* EXERCISE MATERIAL:

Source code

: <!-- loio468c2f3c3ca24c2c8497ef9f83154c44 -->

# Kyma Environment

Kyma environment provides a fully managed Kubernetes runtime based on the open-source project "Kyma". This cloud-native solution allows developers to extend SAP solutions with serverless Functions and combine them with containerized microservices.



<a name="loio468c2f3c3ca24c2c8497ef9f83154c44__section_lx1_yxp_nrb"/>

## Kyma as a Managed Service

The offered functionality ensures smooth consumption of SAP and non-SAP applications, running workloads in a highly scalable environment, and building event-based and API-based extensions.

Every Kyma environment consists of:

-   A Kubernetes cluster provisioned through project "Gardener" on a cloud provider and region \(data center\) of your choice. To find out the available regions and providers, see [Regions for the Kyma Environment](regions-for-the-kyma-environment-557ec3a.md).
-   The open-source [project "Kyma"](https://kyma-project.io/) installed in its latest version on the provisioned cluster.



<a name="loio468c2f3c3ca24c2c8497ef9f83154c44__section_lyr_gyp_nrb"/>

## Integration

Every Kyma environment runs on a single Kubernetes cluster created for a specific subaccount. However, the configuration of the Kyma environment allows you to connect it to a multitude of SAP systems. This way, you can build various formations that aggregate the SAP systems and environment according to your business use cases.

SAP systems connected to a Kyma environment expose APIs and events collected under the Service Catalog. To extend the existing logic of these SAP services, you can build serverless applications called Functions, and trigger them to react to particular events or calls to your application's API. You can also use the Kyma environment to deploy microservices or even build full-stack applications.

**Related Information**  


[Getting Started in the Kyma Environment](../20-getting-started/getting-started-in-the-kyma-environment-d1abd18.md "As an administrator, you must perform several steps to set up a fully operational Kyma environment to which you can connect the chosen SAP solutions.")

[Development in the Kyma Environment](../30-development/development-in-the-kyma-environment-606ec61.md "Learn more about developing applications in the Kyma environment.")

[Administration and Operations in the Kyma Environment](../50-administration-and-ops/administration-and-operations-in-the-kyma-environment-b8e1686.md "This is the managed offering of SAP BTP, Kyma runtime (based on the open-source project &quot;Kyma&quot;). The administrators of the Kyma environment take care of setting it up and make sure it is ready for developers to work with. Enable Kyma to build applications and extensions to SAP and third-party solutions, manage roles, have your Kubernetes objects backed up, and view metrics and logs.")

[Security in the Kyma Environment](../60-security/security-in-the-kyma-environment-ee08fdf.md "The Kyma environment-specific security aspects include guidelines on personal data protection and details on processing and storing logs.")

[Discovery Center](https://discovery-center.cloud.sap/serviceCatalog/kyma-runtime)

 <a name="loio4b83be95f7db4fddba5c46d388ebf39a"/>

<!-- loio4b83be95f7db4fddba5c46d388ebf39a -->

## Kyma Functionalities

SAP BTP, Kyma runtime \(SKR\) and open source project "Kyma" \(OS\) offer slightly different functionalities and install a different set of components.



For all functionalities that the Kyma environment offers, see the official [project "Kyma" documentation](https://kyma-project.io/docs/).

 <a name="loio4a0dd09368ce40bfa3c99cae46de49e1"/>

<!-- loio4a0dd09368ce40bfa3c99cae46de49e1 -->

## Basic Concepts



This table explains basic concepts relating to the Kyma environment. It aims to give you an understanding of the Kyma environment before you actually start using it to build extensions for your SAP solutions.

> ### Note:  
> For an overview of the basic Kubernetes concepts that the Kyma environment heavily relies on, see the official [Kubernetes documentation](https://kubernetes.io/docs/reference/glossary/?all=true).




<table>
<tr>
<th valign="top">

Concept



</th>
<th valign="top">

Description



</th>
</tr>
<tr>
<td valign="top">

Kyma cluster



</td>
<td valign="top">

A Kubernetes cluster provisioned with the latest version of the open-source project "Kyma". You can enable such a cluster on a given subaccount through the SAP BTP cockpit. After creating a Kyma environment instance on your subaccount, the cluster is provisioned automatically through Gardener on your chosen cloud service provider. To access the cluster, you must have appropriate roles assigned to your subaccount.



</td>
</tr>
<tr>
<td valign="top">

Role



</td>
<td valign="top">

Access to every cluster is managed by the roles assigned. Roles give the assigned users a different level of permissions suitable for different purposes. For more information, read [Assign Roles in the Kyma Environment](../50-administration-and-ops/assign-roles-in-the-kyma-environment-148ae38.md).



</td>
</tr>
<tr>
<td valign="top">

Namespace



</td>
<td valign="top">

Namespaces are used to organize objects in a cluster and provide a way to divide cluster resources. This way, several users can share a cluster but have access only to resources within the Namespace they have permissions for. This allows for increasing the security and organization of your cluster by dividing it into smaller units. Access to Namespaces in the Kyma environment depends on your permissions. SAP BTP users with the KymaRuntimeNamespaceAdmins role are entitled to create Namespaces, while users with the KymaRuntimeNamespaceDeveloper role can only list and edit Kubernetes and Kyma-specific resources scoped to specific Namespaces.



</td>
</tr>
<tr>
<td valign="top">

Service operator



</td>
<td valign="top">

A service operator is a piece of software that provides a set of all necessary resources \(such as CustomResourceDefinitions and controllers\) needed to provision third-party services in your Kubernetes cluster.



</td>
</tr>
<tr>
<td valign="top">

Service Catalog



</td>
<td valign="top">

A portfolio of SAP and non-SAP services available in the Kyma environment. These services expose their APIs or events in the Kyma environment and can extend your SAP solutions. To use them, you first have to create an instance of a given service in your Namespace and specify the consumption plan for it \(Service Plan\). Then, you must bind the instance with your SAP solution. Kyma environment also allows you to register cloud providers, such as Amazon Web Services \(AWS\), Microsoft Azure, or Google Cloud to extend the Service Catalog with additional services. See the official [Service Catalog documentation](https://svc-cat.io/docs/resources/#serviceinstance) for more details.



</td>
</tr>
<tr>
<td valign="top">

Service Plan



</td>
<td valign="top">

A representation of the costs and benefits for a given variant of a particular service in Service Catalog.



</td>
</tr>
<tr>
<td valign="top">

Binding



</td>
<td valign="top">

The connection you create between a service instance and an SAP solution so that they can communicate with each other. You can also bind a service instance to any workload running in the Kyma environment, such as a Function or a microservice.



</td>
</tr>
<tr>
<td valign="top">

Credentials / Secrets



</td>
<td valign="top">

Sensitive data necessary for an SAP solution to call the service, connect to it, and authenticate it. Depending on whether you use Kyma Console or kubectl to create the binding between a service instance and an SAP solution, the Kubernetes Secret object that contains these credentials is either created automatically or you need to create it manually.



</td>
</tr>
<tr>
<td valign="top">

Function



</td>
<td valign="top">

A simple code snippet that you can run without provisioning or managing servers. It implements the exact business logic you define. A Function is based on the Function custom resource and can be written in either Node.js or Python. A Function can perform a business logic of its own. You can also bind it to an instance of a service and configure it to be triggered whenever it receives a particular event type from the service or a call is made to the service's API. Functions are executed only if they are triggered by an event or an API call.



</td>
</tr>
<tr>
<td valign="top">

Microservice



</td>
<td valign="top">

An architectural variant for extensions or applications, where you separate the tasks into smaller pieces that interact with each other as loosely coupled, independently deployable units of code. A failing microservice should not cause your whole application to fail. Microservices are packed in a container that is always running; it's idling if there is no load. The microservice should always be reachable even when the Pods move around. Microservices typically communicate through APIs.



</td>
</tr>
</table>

* WHAT THE TASK REQUIRES:
Retype each entry without altering a single word.

* RESULT BELOW:
Source code

: <!-- loio468c2f3c3ca24c2c8497ef9f83154c44 -->

# Kyma Environment

Kyma environment provides a fully managed Kubernetes runtime based on the open-source project "Kyma". This cloud-native solution allows developers to extend SAP solutions with serverless Functions and combine them with containerized microservices.



<a name="loio468c2f3c3ca24c2c8497ef9f83154c44__section_lx1_yxp_nrb"/>

## Kyma as a Managed Service

The offered functionality ensures smooth consumption of SAP and non-SAP applications, running workloads in a highly scalable environment, and building event-based and API-based extensions.

Every Kyma environment consists of:

-   A Kubernetes cluster provisioned through project "Gardener" on a cloud provider and region \(data center\) of your choice. To find out the available regions and providers, see [Regions for the Kyma Environment](regions-for-the-kyma-environment-557ec3a.md).
-   The open-source [project "Kyma"](https://kyma-project.io/) installed in its latest version on the provisioned cluster.



<a name="loio468c2f3c3ca24c2c8497ef9f83154c44__section_lyr_gyp_nrb"/>

## Integration

Every Kyma environment runs on a single Kubernetes cluster created for a specific subaccount. However, the configuration of the Kyma environment allows you to connect it to a multitude of SAP systems. This way, you can build various formations that aggregate the SAP systems and environment according to your business use cases.

SAP systems connected to a Kyma environment expose APIs and events collected under the Service Catalog. To extend the existing logic of these SAP services, you can build serverless applications called Functions, and trigger them to react to particular events or calls to your application's API. You can also use the Kyma environment to deploy microservices or even build full-stack applications.

**Related Information**  


[Getting Started in the Kyma Environment](../20-getting-started/getting-started-in-the-kyma-environment-d1abd18.md "As an administrator, you must perform several steps to set up a fully operational Kyma environment to which you can connect the chosen SAP solutions.")

[Development in the Kyma Environment](../30-development/development-in-the-kyma-environment-606ec61.md "Learn more about developing applications in the Kyma environment.")

[Administration and Operations in the Kyma Environment](../50-administration-and-ops/administration-and-operations-in-the-kyma-environment-b8e1686.md "This is the managed offering of SAP BTP, Kyma runtime (based on the open-source project &quot;Kyma&quot;). The administrators of the Kyma environment take care of setting it up and make sure it is ready for developers to work with. Enable Kyma to build applications and extensions to SAP and third-party solutions, manage roles, have your Kubernetes objects backed up, and view metrics and logs.")

[Security in the Kyma Environment](../60-security/security-in-the-kyma-environment-ee08fdf.md "The Kyma environment-specific security aspects include guidelines on personal data protection and details on processing and storing logs.")

[Discovery Center](https://discovery-center.cloud.sap/serviceCatalog/kyma-runtime)

 <a name="loio4b83be95f7db4fddba5c46d388ebf39a"/>

<!-- loio4b83be95f7db4fddba5c46d388ebf39a -->

## Kyma Functionalities

SAP BTP, Kyma runtime \(SKR\) and open source project "Kyma" \(OS\) offer slightly different functionalities and install a different set of components.



For all functionalities that the Kyma environment offers, see the official [project "Kyma" documentation](https://kyma-project.io/docs/).

 <a name="loio4a0dd09368ce40bfa3c99cae46de49e1"/>

<!-- loio4a0dd09368ce40bfa3c99cae46de49e1 -->

## Basic Concepts



This table explains basic concepts relating to the Kyma environment. It aims to give you an understanding of the Kyma environment before you actually start using it to build extensions for your SAP solutions.

> ### Note:  
> For an overview of the basic Kubernetes concepts that the Kyma environment heavily relies on, see the official [Kubernetes documentation](https://kubernetes.io/docs/reference/glossary/?all=true).




<table>
<tr>
<th valign="top">

Concept



</th>
<th valign="top">

Description



</th>
</tr>
<tr>
<td valign="top">

Kyma cluster



</td>
<td valign="top">

A Kubernetes cluster provisioned with the latest version of the open-source project "Kyma". You can enable such a cluster on a given subaccount through the SAP BTP cockpit. After creating a Kyma environment instance on your subaccount, the cluster is provisioned automatically through Gardener on your chosen cloud service provider. To access the cluster, you must have appropriate roles assigned to your subaccount.



</td>
</tr>
<tr>
<td valign="top">

Role



</td>
<td valign="top">

Access to every cluster is managed by the roles assigned. Roles give the assigned users a different level of permissions suitable for different purposes. For more information, read [Assign Roles in the Kyma Environment](../50-administration-and-ops/assign-roles-in-the-kyma-environment-148ae38.md).



</td>
</tr>
<tr>
<td valign="top">

Namespace



</td>
<td valign="top">

Namespaces are used to organize objects in a cluster and provide a way to divide cluster resources. This way, several users can share a cluster but have access only to resources within the Namespace they have permissions for. This allows for increasing the security and organization of your cluster by dividing it into smaller units. Access to Namespaces in the Kyma environment depends on your permissions. SAP BTP users with the KymaRuntimeNamespaceAdmins role are entitled to create Namespaces, while users with the KymaRuntimeNamespaceDeveloper role can only list and edit Kubernetes and Kyma-specific resources scoped to specific Namespaces.



</td>
</tr>
<tr>
<td valign="top">

Service operator



</td>
<td valign="top">

A service operator is a piece of software that provides a set of all necessary resources \(such as CustomResourceDefinitions and controllers\) needed to provision third-party services in your Kubernetes cluster.



</td>
</tr>
<tr>
<td valign="top">

Service Catalog



</td>
<td valign="top">

A portfolio of SAP and non-SAP services available in the Kyma environment. These services expose their APIs or events in the Kyma environment and can extend your SAP solutions. To use them, you first have to create an instance of a given service in your Namespace and specify the consumption plan for it \(Service Plan\). Then, you must bind the instance with your SAP solution. Kyma environment also allows you to register cloud providers, such as Amazon Web Services \(AWS\), Microsoft Azure, or Google Cloud to extend the Service Catalog with additional services. See the official [Service Catalog documentation](https://svc-cat.io/docs/resources/#serviceinstance) for more details.



</td>
</tr>
<tr>
<td valign="top">

Service Plan



</td>
<td valign="top">

A representation of the costs and benefits for a given variant of a particular service in Service Catalog.



</td>
</tr>
<tr>
<td valign="top">

Binding



</td>
<td valign="top">

The connection you create between a service instance and an SAP solution so that they can communicate with each other. You can also bind a service instance to any workload running in the Kyma environment, such as a Function or a microservice.



</td>
</tr>
<tr>
<td valign="top">

Credentials / Secrets



</td>
<td valign="top">

Sensitive data necessary for an SAP solution to call the service, connect to it, and authenticate it. Depending on whether you use Kyma Console or kubectl to create the binding between a service instance and an SAP solution, the Kubernetes Secret object that contains these credentials is either created automatically or you need to create it manually.



</td>
</tr>
<tr>
<td valign="top">

Function



</td>
<td valign="top">

A simple code snippet that you can run without provisioning or managing servers. It implements the exact business logic you define. A Function is based on the Function custom resource and can be written in either Node.js or Python. A Function can perform a business logic of its own. You can also bind it to an instance of a service and configure it to be triggered whenever it receives a particular event type from the service or a call is made to the service's API. Functions are executed only if they are triggered by an event or an API call.



</td>
</tr>
<tr>
<td valign="top">

Microservice



</td>
<td valign="top">

An architectural variant for extensions or applications, where you separate the tasks into smaller pieces that interact with each other as loosely coupled, independently deployable units of code. A failing microservice should not cause your whole application to fail. Microservices are packed in a container that is always running; it's idling if there is no load. The microservice should always be reachable even when the Pods move around. Microservices typically communicate through APIs.



</td>
</tr>
</table>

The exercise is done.